The only viable option seemed to be on the ferry, which was going back to the European side in ten minutes. I ran through the turnstile and back onto the boat. After visiting the women’s room, I settled into a comfortable spot next to a window and headed back to Europe, reviewing the Üsküdar sections of A Mind at Peace. I concluded that it must have been much nicer in 1939, and more importantly, that sitting on the ferry is my favorite Istanbul pastime.
* * *
Mumtaz and Nuran love the ferry. They travel by ferry between the Golden Horn, a couple of neighborhoods in on the Asian side, and Mümtaz’s villa in Emirgan, toward the Black Sea. Their first sustained interaction takes place on a ferry. Mümtaz hangs around the ferry port to run into Nuran. Their time together is most happily spent exploring the city and floating along the Bosphorus. Mümtaz’s question—“Do we love each other or the Bosphorus?”—is justified.
When Mümtaz and Nuran part ways forever, Nuran declares, “the dream is over.” Mümtaz loses his illusions about the city at the same time as he loses his illusions about Nuran. He goes back to wandering but without the dreamy disconnection that he once possessed. While Mümtaz and Nuran were dreaming, Hitler asserted himself on the world stage. As the pages fill with overheard discussions of impending war, the florid detail that ran through Mümtaz’s and Nuran’s relationship suggests in hindsight that the affair may have been just as escapist as it seemed. Mümtaz and Nuran cannot exist exclusively in the realm of makam songs and transcendental love.
* * *
After I arrived back on the shores of the Golden Horn from Üsküdar on my Mümtaz-guided city tour, I decided to take the tram past the Hagia Sofia, to another of Mümtaz’s favorite locations, the Beyazit Mosque. On the tram, I realized that I was situated between two people speaking Russian to each other. When I got off the tram, I stopped in at a pharmacy to get some pain-killers. As I tried to communicate what I needed, I realized that one of the cashiers was speaking Russian with a customer.
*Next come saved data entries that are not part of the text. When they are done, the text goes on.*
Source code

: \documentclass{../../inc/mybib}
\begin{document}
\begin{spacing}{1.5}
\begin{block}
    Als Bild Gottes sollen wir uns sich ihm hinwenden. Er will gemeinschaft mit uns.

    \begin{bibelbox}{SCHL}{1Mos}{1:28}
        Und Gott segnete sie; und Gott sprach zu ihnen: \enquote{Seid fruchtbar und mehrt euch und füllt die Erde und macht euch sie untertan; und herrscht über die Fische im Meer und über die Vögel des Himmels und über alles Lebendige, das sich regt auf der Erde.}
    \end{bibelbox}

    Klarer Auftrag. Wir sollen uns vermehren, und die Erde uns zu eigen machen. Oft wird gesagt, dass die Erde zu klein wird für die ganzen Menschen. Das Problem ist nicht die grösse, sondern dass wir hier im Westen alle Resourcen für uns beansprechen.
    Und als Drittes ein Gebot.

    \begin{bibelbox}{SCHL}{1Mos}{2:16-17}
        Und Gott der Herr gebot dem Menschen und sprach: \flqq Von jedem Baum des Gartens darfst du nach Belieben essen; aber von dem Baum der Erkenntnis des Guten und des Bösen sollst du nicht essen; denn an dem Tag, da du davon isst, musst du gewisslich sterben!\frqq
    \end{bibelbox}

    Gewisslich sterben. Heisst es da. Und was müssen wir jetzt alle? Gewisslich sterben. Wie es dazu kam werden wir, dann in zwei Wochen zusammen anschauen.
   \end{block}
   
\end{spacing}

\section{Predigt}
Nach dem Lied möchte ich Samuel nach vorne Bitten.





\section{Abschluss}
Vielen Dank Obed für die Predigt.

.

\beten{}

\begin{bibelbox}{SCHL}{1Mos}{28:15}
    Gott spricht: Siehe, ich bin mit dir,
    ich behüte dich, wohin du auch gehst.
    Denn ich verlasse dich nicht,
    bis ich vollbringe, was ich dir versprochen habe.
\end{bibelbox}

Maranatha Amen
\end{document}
After I left the pharmacy to explore the neighborhood, every shopkeeper I walked past yelled to me in Russian about what fine purses and shoes he had for sale. What was this place? I was expecting just to see another mosque and the impressive old gates of Istanbul University.
I had tried to walk in what I imagined to be Mümtaz’s footsteps, thinking I could just recreate from scratch an experience very intertwined with the past five or six years of my life. But Mümtaz wanders through A Mind at Peace with his feet barely on the ground. Until Nuran’s departure forces him to rub his nose in the dirt, he observes Istanbul as an undulating scene of people and smells that serves as backdrop for his meandering thoughts. He even chastises himself for being so deeply lost in his daydreams.
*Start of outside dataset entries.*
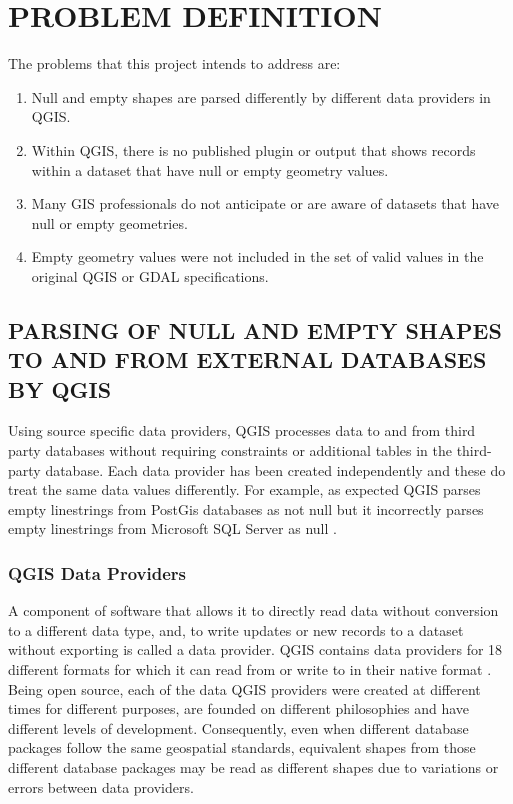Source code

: \documentclass[letterpaper,10pt,english]{sphinxmanual}
\begin{document}
\section{PROBLEM DEFINITION}
\label{\detokenize{concept:problem-definition}}
The problems that this project intends to address are:
\begin{enumerate}
\def\theenumi{\arabic{enumi}}
\def\labelenumi{\theenumi .}
\makeatletter\def\p@enumii{\p@enumi \theenumi .}\makeatother
\item {} 
Null and empty shapes are parsed differently by different data providers in QGIS.

\item {} 
Within QGIS, there is no published plugin or output that shows records within a dataset that have null or empty geometry values.

\item {} 
Many GIS professionals do not anticipate or are aware of datasets that have null or empty geometries.

\item {} 
Empty geometry values were not included in the set of valid values in the original QGIS or GDAL specifications.

\end{enumerate}


\subsection{PARSING OF NULL AND EMPTY SHAPES TO AND FROM EXTERNAL DATABASES BY QGIS}
\label{\detokenize{concept:parsing-of-null-and-empty-shapes-to-and-from-external-databases-by-qgis}}
Using source specific data providers, QGIS processes data to and from third party databases without requiring constraints or additional tables in the third-party database.  Each data provider has been created independently and these do treat the same data values differently.  For example, as expected QGIS parses empty linestrings from PostGis databases as not null but it incorrectly parses empty linestrings from Microsoft SQL Server as null .


\subsubsection{QGIS Data Providers}
\label{\detokenize{concept:qgis-data-providers}}
A component of software that allows it to directly read data without conversion to a different data type, and, to write updates or new records to a dataset without exporting is called a data provider.   QGIS contains data providers for 18 different formats for which it can read from or write to in their native format .  Being open source, each of the data QGIS providers were created at different times for different purposes, are founded on different philosophies and have different levels of development.  Consequently, even when different database packages follow the same geospatial standards, equivalent shapes from those different database packages may be read as different shapes due to variations or errors between data providers.
\end{document}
Finding myself in the center of the Istanbul post-Soviet immigrant community was not unlike running into an ex-boyfriend while on a walk with someone new. All the old familiar feelings return, and you wonder “why did I ever leave?” As I spastically zigzag around this city that I barely know, trying to understand Turkey, understand this book, and explain to myself why I am here, it is not so surprising to find that Mümtaz and I actually have a lot in common.